La storia: l’aggressione in vacanza l'11 agosto 2022
Il giovane bolognese fu massacrato per un tragico scambio di persona mentre era in vacanza a Crotone nell’agosto 2022. Aveva appena 20 anni quando andò in coma irreversibile. Davide fu colpito dal 24enne Nicolò Passalacqua (giudicato in un processo a parte e condannato a luglio in Appello a 12 anni e otto mesi per tentato omicidio) che lo aveva scambiato per colui che corteggiava sotto falso nome sui social la ragazza all’epoca minorenne di cui era innamorato, Martina Perugino, la figlia di Anna. Per l’accusa, l’idea della “spedizione punitiva” ai danni del corteggiatore fu appunto della madre della ragazza.
Anna Perugino, quel 11 agosto del 2022, infatti, aveva organizzato una spedizione per scoprire chi fosse l'uomo che si nascondeva dietro un profilo social attraverso il quale faceva la corte alla figlia Martina. Così, insieme al compagno Andrej Gaju, ad alcuni suoi parenti ed a Nicolò Passalacqua, si era recata davanti al Tribunale dove aveva dato appuntamento al misterioso corteggiatore. L'uomo, che le indagini hanno rivelato essere un 34enne di Petilia Policastro, si era recato all'appuntamento ma, dopo aver incrociato il gruppo della Perugino, ha fiutato la trappola e si è defilato. Quindi, dopo aver raggiunto l'auto, aveva inviato un messaggio alla ragazza nel quale diceva di avere "una camicia bianca" per depistare ulteriormente le attenzioni.
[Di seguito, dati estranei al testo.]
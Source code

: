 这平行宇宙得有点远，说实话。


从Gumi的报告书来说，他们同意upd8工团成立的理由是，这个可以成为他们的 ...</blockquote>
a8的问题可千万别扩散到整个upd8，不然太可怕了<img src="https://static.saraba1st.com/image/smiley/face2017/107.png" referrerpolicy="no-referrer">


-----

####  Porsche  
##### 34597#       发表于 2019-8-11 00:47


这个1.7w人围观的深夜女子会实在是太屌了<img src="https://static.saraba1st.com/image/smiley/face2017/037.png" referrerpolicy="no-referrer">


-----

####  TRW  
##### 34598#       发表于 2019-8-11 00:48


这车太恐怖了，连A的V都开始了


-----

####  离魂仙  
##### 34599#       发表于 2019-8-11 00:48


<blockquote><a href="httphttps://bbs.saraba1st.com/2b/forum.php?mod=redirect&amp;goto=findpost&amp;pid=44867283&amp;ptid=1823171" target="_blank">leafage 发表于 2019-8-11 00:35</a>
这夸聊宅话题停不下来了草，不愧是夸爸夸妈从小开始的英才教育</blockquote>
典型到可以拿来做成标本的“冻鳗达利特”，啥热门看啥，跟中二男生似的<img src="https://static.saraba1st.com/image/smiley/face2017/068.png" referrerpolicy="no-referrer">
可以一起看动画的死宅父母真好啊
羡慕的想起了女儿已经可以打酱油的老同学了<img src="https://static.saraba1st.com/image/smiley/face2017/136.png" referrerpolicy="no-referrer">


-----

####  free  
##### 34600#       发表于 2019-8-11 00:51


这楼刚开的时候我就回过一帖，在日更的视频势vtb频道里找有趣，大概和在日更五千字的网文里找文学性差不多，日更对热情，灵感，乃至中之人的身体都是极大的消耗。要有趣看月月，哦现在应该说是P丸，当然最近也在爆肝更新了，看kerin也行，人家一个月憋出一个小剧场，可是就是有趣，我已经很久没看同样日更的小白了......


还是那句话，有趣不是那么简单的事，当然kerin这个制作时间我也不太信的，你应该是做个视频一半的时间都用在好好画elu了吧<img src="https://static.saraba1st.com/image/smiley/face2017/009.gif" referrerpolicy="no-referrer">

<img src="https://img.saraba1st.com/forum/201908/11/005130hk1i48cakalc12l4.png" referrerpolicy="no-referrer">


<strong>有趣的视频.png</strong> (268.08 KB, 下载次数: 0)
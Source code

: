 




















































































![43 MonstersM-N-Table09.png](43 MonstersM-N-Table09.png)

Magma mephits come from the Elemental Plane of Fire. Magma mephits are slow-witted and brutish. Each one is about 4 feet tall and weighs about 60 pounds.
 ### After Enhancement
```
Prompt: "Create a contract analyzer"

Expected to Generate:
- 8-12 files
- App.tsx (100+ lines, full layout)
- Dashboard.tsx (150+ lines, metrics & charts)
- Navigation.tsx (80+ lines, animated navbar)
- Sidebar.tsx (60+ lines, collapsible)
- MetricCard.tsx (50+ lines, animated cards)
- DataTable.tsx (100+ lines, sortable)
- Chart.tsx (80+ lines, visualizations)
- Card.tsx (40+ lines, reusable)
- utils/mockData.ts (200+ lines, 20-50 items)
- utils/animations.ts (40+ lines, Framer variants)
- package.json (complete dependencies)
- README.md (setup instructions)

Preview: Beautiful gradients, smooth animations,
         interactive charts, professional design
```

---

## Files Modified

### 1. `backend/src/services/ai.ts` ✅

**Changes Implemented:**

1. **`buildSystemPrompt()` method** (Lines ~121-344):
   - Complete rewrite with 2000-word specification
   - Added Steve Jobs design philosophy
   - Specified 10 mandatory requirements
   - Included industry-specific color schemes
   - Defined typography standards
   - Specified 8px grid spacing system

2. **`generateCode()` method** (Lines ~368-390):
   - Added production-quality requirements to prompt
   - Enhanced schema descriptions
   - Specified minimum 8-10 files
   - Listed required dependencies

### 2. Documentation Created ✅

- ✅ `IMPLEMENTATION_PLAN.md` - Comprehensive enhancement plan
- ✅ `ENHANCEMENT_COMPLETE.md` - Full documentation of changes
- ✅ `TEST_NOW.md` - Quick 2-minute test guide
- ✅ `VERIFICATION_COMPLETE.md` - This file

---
Subito dopo quel messaggio è avvenuta la tragedia. In quel momento in via Veneto passava Davide. Il giovane bolognese, estraneo alla vicenda, stava andando a mangiare una pizza con degli amici. Indossava proprio una camicia bianca. Passalacqua lo ha visto, lo ha puntato e senza dargli il tempo di spiegare lo ha aggredito con un pugno che lo ha fatto cadere violentemente a terra. Per la vicenda era stata processata anche Martina Perugino, che nel 2022 era 17enne, per la quale il Tribunale dei Minorenni di Catanzaro aveva disposto la messa in prova per due anni.